The Ethernet protocol was designed to adjudicate and route packets internal to one homogeneous, physical network. It handles media access, security, reliablity and routing in that one physical network.
What does Ethernet have to do with routing ?
It appears to me that your problem here is at the physical network level. You only have one physical network. Your Ethernet hardware should handle the routing to the proper ISP. If it were me, I would also expect my Ethernet hardware to be able to filter, load-balance and meter based on MAC address so that I could gaurantee no ISP could see another's traffic and accurately charge the ISP for bandwidth.
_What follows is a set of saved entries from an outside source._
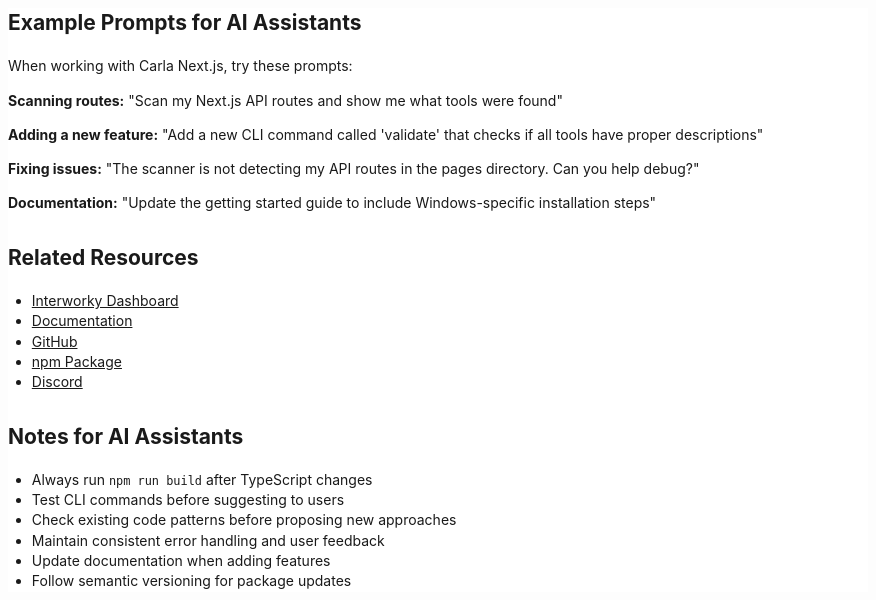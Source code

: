 ## Example Prompts for AI Assistants

When working with Carla Next.js, try these prompts:

**Scanning routes:**
"Scan my Next.js API routes and show me what tools were found"

**Adding a new feature:**
"Add a new CLI command called 'validate' that checks if all tools have proper descriptions"

**Fixing issues:**
"The scanner is not detecting my API routes in the pages directory. Can you help debug?"

**Documentation:**
"Update the getting started guide to include Windows-specific installation steps"

## Related Resources

- [Interworky Dashboard](https://interworky.com)
- [Documentation](https://carla.interworky.com)
- [GitHub](https://github.com/Multi-Sync/carla-nextjs)
- [npm Package](https://www.npmjs.com/package/@interworky/carla-nextjs)
- [Discord](https://discord.com/invite/YHmsekzMV5)

## Notes for AI Assistants

- Always run `npm run build` after TypeScript changes
- Test CLI commands before suggesting to users
- Check existing code patterns before proposing new approaches
- Maintain consistent error handling and user feedback
- Update documentation when adding features
- Follow semantic versioning for package updates
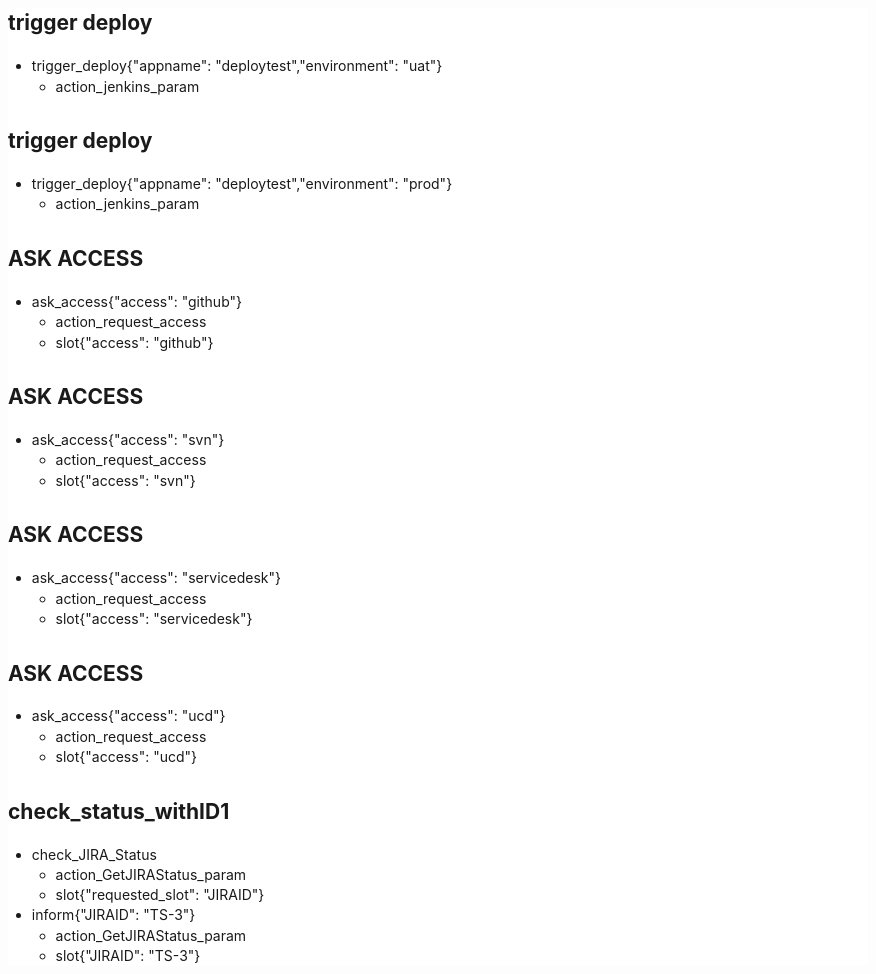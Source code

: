 ## trigger deploy
* trigger_deploy{"appname": "deploytest","environment": "uat"}
	- action_jenkins_param

## trigger deploy
* trigger_deploy{"appname": "deploytest","environment": "prod"}
	- action_jenkins_param












## ASK ACCESS
* ask_access{"access": "github"}
	- action_request_access
	- slot{"access": "github"}
	

## ASK ACCESS
* ask_access{"access": "svn"}
	- action_request_access
	- slot{"access": "svn"}
	
## ASK ACCESS
* ask_access{"access": "servicedesk"}
	- action_request_access
	- slot{"access": "servicedesk"}
	
## ASK ACCESS
* ask_access{"access": "ucd"}
	- action_request_access
	- slot{"access": "ucd"}








	













## check_status_withID1
* check_JIRA_Status
    - action_GetJIRAStatus_param
	- slot{"requested_slot": "JIRAID"}
* inform{"JIRAID": "TS-3"}
	- action_GetJIRAStatus_param
	- slot{"JIRAID": "TS-3"}
	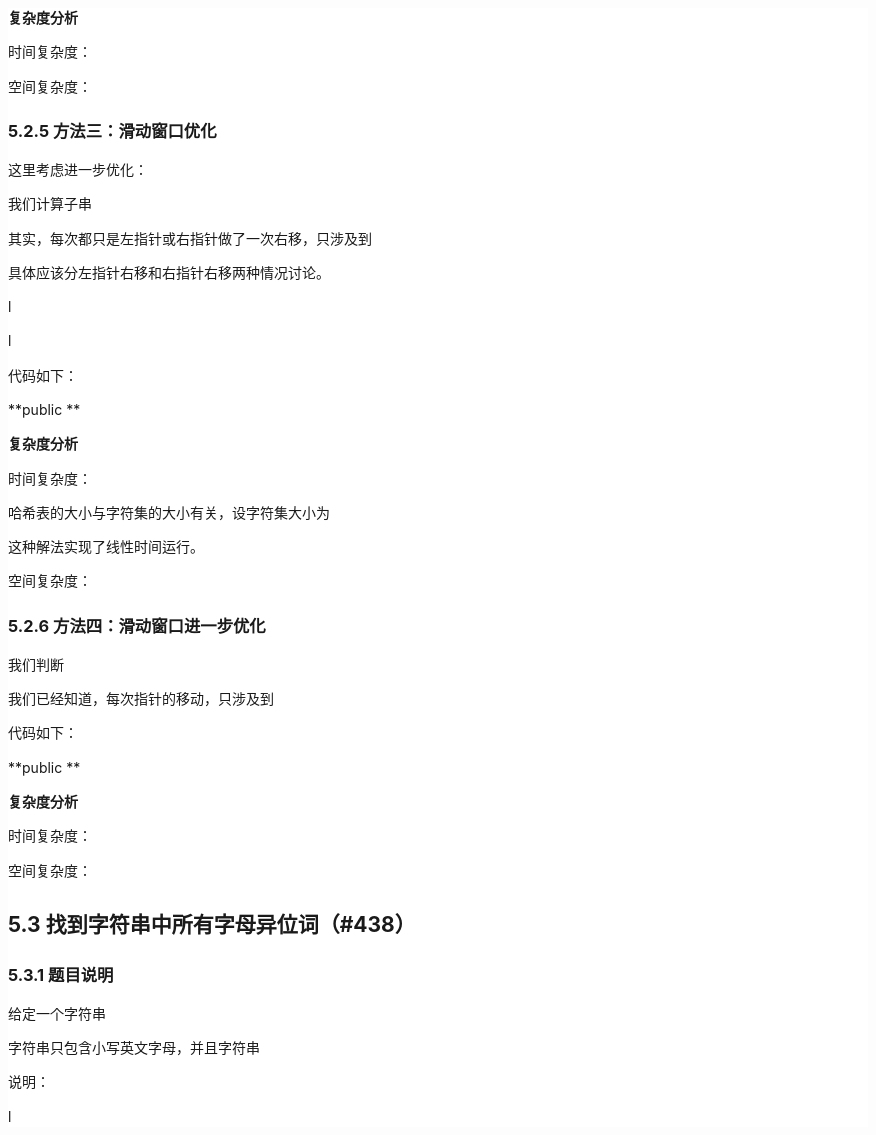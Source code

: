 **复杂度分析**

时间复杂度：

空间复杂度：

### 5.2.5 方法三：滑动窗口优化

这里考虑进一步优化：

我们计算子串

其实，每次都只是左指针或右指针做了一次右移，只涉及到

具体应该分左指针右移和右指针右移两种情况讨论。

l

l

代码如下：

**public **

**复杂度分析**

时间复杂度：

哈希表的大小与字符集的大小有关，设字符集大小为

这种解法实现了线性时间运行。

空间复杂度：

### 5.2.6 方法四：滑动窗口进一步优化

我们判断

我们已经知道，每次指针的移动，只涉及到

代码如下：

**public **

**复杂度分析**

时间复杂度：

空间复杂度：

## 5.3 找到字符串中所有字母异位词（#438）

### 5.3.1 题目说明

给定一个字符串

字符串只包含小写英文字母，并且字符串

说明：

l
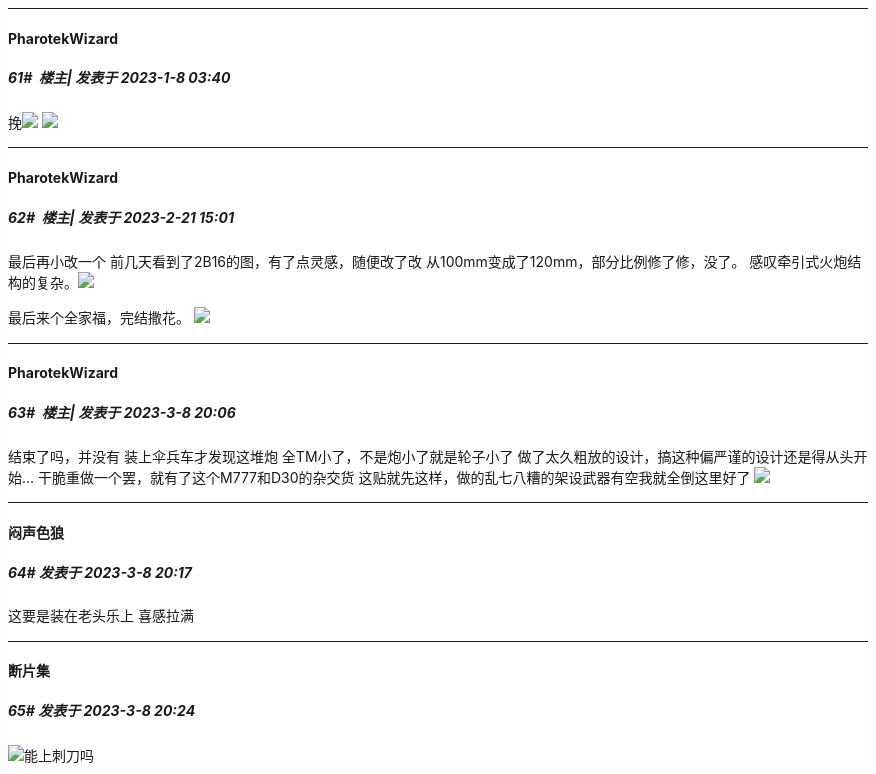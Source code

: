 
*****

####  PharotekWizard  
##### 61#         楼主| 发表于 2023-1-8 03:40

挽<img src="https://static.saraba1st.com/image/smiley/face2017/009.gif" referrerpolicy="no-referrer">
<img src="https://p.sda1.dev/9/9b7e2562163c5ae9bcecd1856a91de6c/CMP_20230108034010183.png" referrerpolicy="no-referrer">

*****

####  PharotekWizard  
##### 62#         楼主| 发表于 2023-2-21 15:01

最后再小改一个
前几天看到了2B16的图，有了点灵感，随便改了改
从100mm变成了120mm，部分比例修了修，没了。
感叹牵引式火炮结构的复杂。<img src="https://p.sda1.dev/10/0a0ace0116746b33895587a789ec958e/CMP_20230221145857180.png" referrerpolicy="no-referrer">

最后来个全家福，完结撒花。
<img src="https://p.sda1.dev/10/2898f600e200d4b1462b8954a71903be/CMP_20230221150118610.png" referrerpolicy="no-referrer">

*****

####  PharotekWizard  
##### 63#         楼主| 发表于 2023-3-8 20:06

结束了吗，并没有
装上伞兵车才发现这堆炮
全TM小了，不是炮小了就是轮子小了
做了太久粗放的设计，搞这种偏严谨的设计还是得从头开始…
干脆重做一个罢，就有了这个M777和D30的杂交货
这贴就先这样，做的乱七八糟的架设武器有空我就全倒这里好了
<img src="https://p.sda1.dev/10/e436a6307b8e15e1bb7a092db8a7d928/UPITDOK$12N63BYL5$X_F_5.png" referrerpolicy="no-referrer">


*****

####  闷声色狼  
##### 64#       发表于 2023-3-8 20:17

这要是装在老头乐上 喜感拉满


*****

####  断片集  
##### 65#       发表于 2023-3-8 20:24

<img src="https://static.saraba1st.com/image/smiley/face2017/053.png" referrerpolicy="no-referrer">能上刺刀吗

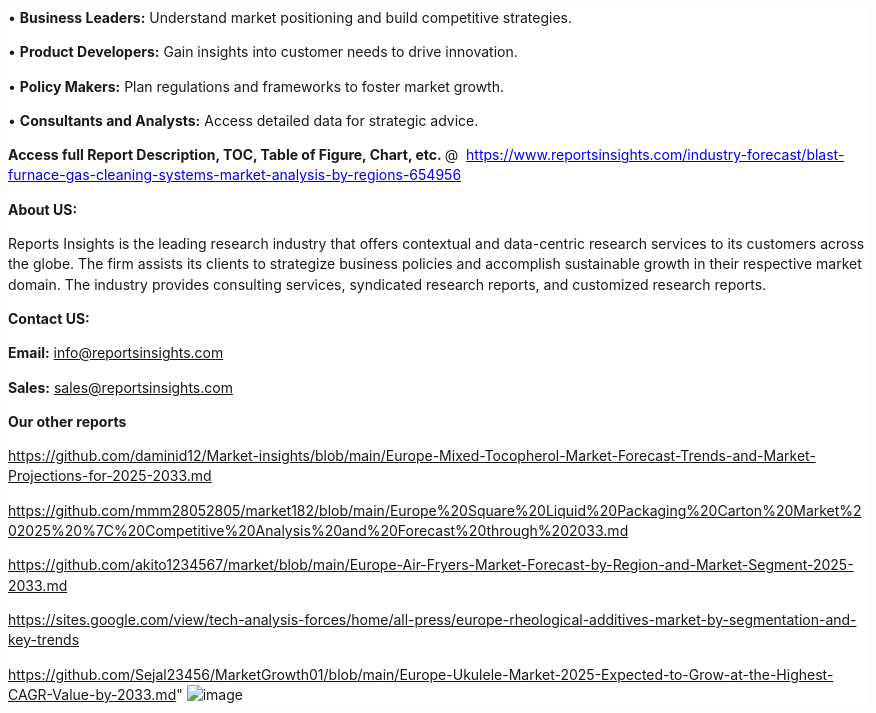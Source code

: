 • <strong>Business Leaders:</strong> Understand market positioning and build competitive strategies.

• <strong>Product Developers:</strong> Gain insights into customer needs to drive innovation.

• <strong>Policy Makers:</strong> Plan regulations and frameworks to foster market growth.

• <strong>Consultants and Analysts:</strong> Access detailed data for strategic advice.
</ul>
<strong>Access full Report Description, TOC, Table of Figure, Chart, etc. </strong>@  <a href=https://www.reportsinsights.com/industry-forecast/blast-furnace-gas-cleaning-systems-market-analysis-by-regions-654956 style=color:#0000ff;>https://www.reportsinsights.com/industry-forecast/blast-furnace-gas-cleaning-systems-market-analysis-by-regions-654956</a></font>

<strong><strong>About US</strong>:</strong>

Reports Insights is the leading research industry that offers contextual and data-centric research services to its customers across the globe. The firm assists its clients to strategize business policies and accomplish sustainable growth in their respective market domain. The industry provides consulting services, syndicated research reports, and customized research reports.

<strong>Contact US:</strong>

<p class=""""><b>Email:</b> <a href=mailto:info@reportsinsights.com>info@reportsinsights.com</a></p>
<p class=""""><b>Sales:</b> <a href=mailto:sales@reportsinsights.com>sales@reportsinsights.com</a></p>

<strong>Our other reports</strong>

<a href=https://github.com/daminid12/Market-insights/blob/main/Europe-Mixed-Tocopherol-Market-Forecast-Trends-and-Market-Projections-for-2025-2033.md>https://github.com/daminid12/Market-insights/blob/main/Europe-Mixed-Tocopherol-Market-Forecast-Trends-and-Market-Projections-for-2025-2033.md</a>

<a href=https://github.com/mmm28052805/market182/blob/main/Europe%20Square%20Liquid%20Packaging%20Carton%20Market%202025%20%7C%20Competitive%20Analysis%20and%20Forecast%20through%202033.md>https://github.com/mmm28052805/market182/blob/main/Europe%20Square%20Liquid%20Packaging%20Carton%20Market%202025%20%7C%20Competitive%20Analysis%20and%20Forecast%20through%202033.md</a>

<a href=https://github.com/akito1234567/market/blob/main/Europe-Air-Fryers-Market-Forecast-by-Region-and-Market-Segment-2025-2033.md>https://github.com/akito1234567/market/blob/main/Europe-Air-Fryers-Market-Forecast-by-Region-and-Market-Segment-2025-2033.md</a>

<a href=https://sites.google.com/view/tech-analysis-forces/home/all-press/europe-rheological-additives-market-by-segmentation-and-key-trends>https://sites.google.com/view/tech-analysis-forces/home/all-press/europe-rheological-additives-market-by-segmentation-and-key-trends</a>

<a href=https://github.com/Sejal23456/MarketGrowth01/blob/main/Europe-Ukulele-Market-2025-Expected-to-Grow-at-the-Highest-CAGR-Value-by-2033.md>https://github.com/Sejal23456/MarketGrowth01/blob/main/Europe-Ukulele-Market-2025-Expected-to-Grow-at-the-Highest-CAGR-Value-by-2033.md</a>"
![image](https://github.com/user-attachments/assets/5eedc110-0c20-4c4c-8a0d-2df07641eec5)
The problem you dont really have one physical network. We are trying to extend Ethernet into a logical network. The physical link to the customer is the same, but the customer is terminated logically. The reason that I like PPPoATM is that the end device requires littel intelligence , it knows one PVC, and all changes (linking them to the ISP of choice, propogate easily downstream).RFC 1483 (Ethernet over ATM, used in DSL and plausibly in cable ) is a great idea for business but not suitable for home users. Hardware that you speak of becomes just too expensive.
I think I hear you saying you must use hardware that does not use Ethernet. In which case, you have steered the conversation away from the original IPoE public network arena. You also have my condolences.
I strongly recommend you spend some quality time with the DOCSIS spec... Personally, I think DSL and wireless modems would benefit from using DOCSIS. I have not thought hard about this issue and am interested in other opinions...
It appears as if someone has thought of this before Someone is apparently doing this already (I don't know the name of the company), taking regular cable modems and using wireless for intramodem communication (why re-invent the wheel) instead of copper.